眾大臣看看衛王再看看晉南王,手足無措,不知道這衛王是該跪還是不該跪。
不過還是有那麼幾個大臣,以左相沈非為首,不懼晉南王的威壓,照常對衛王下跪,山呼萬歲。他們幾人的行為倒是在站立的眾大臣的映襯下顯得特別突兀。
晉南王抬眼看了一眼這幾人,冷哼一聲,道:“你們還站著做什麼,衛王在此,還不下跪?”
眾大臣聽聞此言,都紛紛下跪,不過確實什麼都不敢說。
衛王也是修為極高的老狐狸,面色如常來到王座上,撩開衣擺坐下,沒有太監侍奉,就只有親自喊:“都平身。”
沈非等人聽聞此言就紛紛站起,剩下的人卻是看一眼晉南王,見他點頭才敢站起。
衛王挺直脊背,沒有說話。
晉南王終於開口,“今日來此,本王先不議政事,只問王上幾個問題。”
衛王道:“晉南王有何問題”
這時外間忽然傳來一陣喧譁,隨後晉南王的人駕著一個披頭散髮的人過來,正是酗酒過多,有些不清醒的廢太子。他抬著大刀就衝進宮來,還沒闖進來就被制服,被晉南王的人架上來,一腳踢倒跪在地上,跪的方向正是晉南王。
衛王放在龍椅上的手驟然收緊,但卻沒有開口說一句話。
晉南王被這一變故打斷了一下,見人被制服,也就沒有放太多關注,繼續問衛王:“王上可知,本王在北境禦敵之時,曾遭人刺殺?”

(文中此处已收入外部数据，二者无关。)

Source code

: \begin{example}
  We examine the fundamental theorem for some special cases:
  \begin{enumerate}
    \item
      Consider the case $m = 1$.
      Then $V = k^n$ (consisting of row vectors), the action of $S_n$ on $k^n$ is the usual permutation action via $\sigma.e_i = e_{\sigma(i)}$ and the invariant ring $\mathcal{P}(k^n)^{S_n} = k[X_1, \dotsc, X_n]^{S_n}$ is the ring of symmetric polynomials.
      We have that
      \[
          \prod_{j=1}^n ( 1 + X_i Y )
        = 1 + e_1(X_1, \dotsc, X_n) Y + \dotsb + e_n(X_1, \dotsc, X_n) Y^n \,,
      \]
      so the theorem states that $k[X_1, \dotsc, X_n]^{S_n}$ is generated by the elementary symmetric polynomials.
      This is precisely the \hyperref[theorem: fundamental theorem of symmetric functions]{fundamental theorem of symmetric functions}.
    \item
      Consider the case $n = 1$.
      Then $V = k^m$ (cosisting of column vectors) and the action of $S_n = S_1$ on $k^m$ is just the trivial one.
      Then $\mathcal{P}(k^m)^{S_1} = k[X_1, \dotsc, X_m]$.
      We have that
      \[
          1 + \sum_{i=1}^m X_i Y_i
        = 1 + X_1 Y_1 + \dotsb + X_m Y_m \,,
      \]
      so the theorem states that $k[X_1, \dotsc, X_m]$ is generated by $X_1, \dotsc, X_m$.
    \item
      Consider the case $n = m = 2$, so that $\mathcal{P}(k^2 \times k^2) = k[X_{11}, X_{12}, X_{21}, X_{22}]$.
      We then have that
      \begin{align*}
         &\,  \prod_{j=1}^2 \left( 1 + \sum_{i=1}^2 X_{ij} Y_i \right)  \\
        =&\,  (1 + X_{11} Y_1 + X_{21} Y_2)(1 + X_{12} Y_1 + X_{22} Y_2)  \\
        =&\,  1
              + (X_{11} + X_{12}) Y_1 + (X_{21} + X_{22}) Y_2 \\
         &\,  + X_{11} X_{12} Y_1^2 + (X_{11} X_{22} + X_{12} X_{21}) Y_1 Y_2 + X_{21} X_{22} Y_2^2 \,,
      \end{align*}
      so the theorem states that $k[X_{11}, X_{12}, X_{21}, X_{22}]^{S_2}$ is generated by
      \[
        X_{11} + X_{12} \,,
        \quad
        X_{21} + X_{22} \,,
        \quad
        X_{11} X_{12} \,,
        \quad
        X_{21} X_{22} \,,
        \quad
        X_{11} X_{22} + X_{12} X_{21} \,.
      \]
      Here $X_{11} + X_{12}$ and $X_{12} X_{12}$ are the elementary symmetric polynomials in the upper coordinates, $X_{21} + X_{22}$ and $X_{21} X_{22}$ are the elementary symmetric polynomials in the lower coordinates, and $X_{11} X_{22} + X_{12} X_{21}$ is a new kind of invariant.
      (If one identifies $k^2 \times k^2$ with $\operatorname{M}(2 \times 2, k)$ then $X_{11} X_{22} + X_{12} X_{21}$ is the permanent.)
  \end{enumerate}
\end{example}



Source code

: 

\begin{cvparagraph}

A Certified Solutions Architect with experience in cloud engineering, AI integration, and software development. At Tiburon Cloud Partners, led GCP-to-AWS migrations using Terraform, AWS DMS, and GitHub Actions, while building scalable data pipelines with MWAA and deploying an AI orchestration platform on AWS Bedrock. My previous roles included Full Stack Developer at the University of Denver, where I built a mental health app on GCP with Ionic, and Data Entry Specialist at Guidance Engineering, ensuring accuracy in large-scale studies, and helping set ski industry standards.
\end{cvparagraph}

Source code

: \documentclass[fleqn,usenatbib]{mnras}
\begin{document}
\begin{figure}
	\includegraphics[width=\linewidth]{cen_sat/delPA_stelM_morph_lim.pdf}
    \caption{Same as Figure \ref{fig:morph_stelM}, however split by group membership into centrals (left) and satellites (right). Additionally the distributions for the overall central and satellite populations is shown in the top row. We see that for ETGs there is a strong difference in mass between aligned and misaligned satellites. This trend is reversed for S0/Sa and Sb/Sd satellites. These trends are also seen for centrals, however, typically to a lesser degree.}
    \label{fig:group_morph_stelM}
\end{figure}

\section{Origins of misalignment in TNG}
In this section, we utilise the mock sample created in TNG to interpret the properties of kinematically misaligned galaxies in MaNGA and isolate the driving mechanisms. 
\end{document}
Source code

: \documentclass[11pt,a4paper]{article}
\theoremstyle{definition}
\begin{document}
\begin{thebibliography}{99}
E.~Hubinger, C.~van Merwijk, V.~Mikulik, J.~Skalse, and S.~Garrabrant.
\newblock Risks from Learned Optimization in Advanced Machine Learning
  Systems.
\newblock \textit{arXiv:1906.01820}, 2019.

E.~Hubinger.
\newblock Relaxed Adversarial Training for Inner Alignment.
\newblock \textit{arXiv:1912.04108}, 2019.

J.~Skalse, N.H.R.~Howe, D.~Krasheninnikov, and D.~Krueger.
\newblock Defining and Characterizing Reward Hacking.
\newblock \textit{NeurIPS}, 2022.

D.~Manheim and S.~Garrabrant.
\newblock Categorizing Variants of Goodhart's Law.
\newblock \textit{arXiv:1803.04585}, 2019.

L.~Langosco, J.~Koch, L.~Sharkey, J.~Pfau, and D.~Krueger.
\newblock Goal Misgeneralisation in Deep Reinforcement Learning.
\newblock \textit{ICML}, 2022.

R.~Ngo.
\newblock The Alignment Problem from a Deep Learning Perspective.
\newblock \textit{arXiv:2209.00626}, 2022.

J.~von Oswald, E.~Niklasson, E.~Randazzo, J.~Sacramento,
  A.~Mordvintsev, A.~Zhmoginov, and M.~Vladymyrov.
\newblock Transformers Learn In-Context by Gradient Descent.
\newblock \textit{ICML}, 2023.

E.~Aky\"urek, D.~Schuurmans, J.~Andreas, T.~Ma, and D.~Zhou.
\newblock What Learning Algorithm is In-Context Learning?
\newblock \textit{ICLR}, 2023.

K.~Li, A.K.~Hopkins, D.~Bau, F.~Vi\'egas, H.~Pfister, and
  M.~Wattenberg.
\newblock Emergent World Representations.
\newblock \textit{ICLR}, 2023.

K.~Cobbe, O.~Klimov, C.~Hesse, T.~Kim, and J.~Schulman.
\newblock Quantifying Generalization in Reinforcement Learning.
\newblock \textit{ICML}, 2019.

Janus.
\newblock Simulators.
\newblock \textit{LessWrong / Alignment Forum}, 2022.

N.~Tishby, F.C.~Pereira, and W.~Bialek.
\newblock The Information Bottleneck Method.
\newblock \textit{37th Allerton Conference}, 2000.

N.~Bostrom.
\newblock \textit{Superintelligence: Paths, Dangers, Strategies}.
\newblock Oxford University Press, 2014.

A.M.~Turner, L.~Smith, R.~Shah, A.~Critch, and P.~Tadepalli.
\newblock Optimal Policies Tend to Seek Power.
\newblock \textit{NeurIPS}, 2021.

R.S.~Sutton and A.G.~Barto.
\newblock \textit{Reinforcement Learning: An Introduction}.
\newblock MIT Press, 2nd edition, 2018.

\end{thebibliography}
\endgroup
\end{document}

衛王的脊背似乎更挺直了一些,“竟有這等事!”他狀似關切地問:“晉南王可曾受傷?”
晉南王抬起右手晃了晃,但手腕以下,很難做出動作,“本王這右手是被廢了,不過本王還有左手,還能殺敵,還能立於不敗之地。”
衛王沒有說話,低著頭不知在想什麼。
“王上可知刺殺之人是誰?”
衛王閉著眼靠在龍椅上,仿若沒聽見一般。
“正是那個挺有名氣的蘭陵台典事,姓周,名瑾鈺。”
中正殿安靜得能聽見每個人的呼吸聲。
“王上可知,那人現在如何了?”
“他被本王凌遲處死,屍體丟在北境的山谷里餵了野狗,如今怕是連骨頭都找不到了。”
衛王額頭上似乎溢出一滴汗,順著側臉滑下,滑入衣領中。
晉南王繼續說道:“王上可知是誰指使他做此事?”
衛王脖頸間又溢出幾滴汗,將一層裡衣染得濕透,閉著眼,“本王不知。”
晉南王笑了一聲,道:“這幕後之人,本王會繼續追查,不過,周瑾鈺已死,但其家屬尚在衛都。”